Stored data
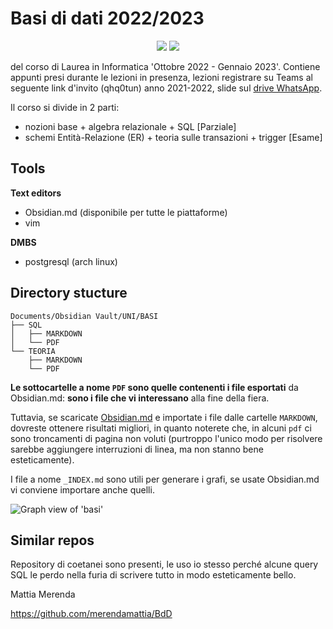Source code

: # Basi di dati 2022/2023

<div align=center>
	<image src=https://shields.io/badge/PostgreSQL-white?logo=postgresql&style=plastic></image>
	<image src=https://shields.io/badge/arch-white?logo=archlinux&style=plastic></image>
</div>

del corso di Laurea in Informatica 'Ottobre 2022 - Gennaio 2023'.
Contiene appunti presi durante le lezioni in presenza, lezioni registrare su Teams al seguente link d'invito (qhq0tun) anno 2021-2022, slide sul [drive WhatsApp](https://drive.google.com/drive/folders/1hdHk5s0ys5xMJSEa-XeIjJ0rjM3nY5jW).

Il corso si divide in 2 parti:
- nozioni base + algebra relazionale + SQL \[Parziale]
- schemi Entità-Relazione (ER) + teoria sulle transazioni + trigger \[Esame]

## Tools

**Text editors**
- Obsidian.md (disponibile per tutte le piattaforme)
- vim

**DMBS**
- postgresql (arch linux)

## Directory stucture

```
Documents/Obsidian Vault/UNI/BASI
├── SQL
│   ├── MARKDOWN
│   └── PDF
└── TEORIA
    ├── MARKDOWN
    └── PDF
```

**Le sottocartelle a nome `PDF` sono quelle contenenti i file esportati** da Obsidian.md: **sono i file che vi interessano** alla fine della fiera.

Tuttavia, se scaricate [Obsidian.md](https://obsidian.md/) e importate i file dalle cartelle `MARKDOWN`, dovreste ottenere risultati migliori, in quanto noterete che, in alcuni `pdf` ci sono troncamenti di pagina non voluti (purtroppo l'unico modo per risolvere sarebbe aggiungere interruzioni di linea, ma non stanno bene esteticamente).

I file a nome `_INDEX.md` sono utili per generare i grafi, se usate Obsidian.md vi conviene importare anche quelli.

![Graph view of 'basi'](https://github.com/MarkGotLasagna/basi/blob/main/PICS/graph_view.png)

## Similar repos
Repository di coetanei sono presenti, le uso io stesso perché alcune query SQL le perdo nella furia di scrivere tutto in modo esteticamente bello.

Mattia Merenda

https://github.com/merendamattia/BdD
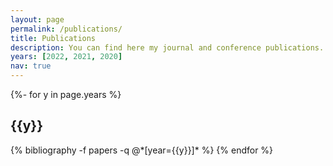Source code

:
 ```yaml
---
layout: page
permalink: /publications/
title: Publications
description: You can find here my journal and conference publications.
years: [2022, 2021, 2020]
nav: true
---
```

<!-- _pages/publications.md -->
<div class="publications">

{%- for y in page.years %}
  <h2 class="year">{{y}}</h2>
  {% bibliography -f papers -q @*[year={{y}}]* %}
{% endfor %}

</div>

• **What you need to do**
In your copy, restate the data above word for word but leave out any picture.

• **Worked solution**
Source code

: # Basi di dati 2022/2023

<div align=center>
	<image src=https://shields.io/badge/PostgreSQL-white?logo=postgresql&style=plastic></image>
	<image src=https://shields.io/badge/arch-white?logo=archlinux&style=plastic></image>
</div>

del corso di Laurea in Informatica 'Ottobre 2022 - Gennaio 2023'.
Contiene appunti presi durante le lezioni in presenza, lezioni registrare su Teams al seguente link d'invito (qhq0tun) anno 2021-2022, slide sul [drive WhatsApp](https://drive.google.com/drive/folders/1hdHk5s0ys5xMJSEa-XeIjJ0rjM3nY5jW).

Il corso si divide in 2 parti:
- nozioni base + algebra relazionale + SQL \[Parziale]
- schemi Entità-Relazione (ER) + teoria sulle transazioni + trigger \[Esame]

## Tools

**Text editors**
- Obsidian.md (disponibile per tutte le piattaforme)
- vim

**DMBS**
- postgresql (arch linux)

## Directory stucture

```
Documents/Obsidian Vault/UNI/BASI
├── SQL
│   ├── MARKDOWN
│   └── PDF
└── TEORIA
    ├── MARKDOWN
    └── PDF
```

**Le sottocartelle a nome `PDF` sono quelle contenenti i file esportati** da Obsidian.md: **sono i file che vi interessano** alla fine della fiera.

Tuttavia, se scaricate [Obsidian.md](https://obsidian.md/) e importate i file dalle cartelle `MARKDOWN`, dovreste ottenere risultati migliori, in quanto noterete che, in alcuni `pdf` ci sono troncamenti di pagina non voluti (purtroppo l'unico modo per risolvere sarebbe aggiungere interruzioni di linea, ma non stanno bene esteticamente).

I file a nome `_INDEX.md` sono utili per generare i grafi, se usate Obsidian.md vi conviene importare anche quelli.

![Graph view of 'basi'](https://github.com/MarkGotLasagna/basi/blob/main/PICS/graph_view.png)

## Similar repos
Repository di coetanei sono presenti, le uso io stesso perché alcune query SQL le perdo nella furia di scrivere tutto in modo esteticamente bello.

Mattia Merenda

https://github.com/merendamattia/BdD
Source code

:
 ```yaml
---
layout: page
permalink: /publications/
title: Publications
description: You can find here my journal and conference publications.
years: [2022, 2021, 2020]
nav: true
---
```

<!-- _pages/publications.md -->
<div class="publications">

{%- for y in page.years %}
  <h2 class="year">{{y}}</h2>
  {% bibliography -f papers -q @*[year={{y}}]* %}
{% endfor %}

</div>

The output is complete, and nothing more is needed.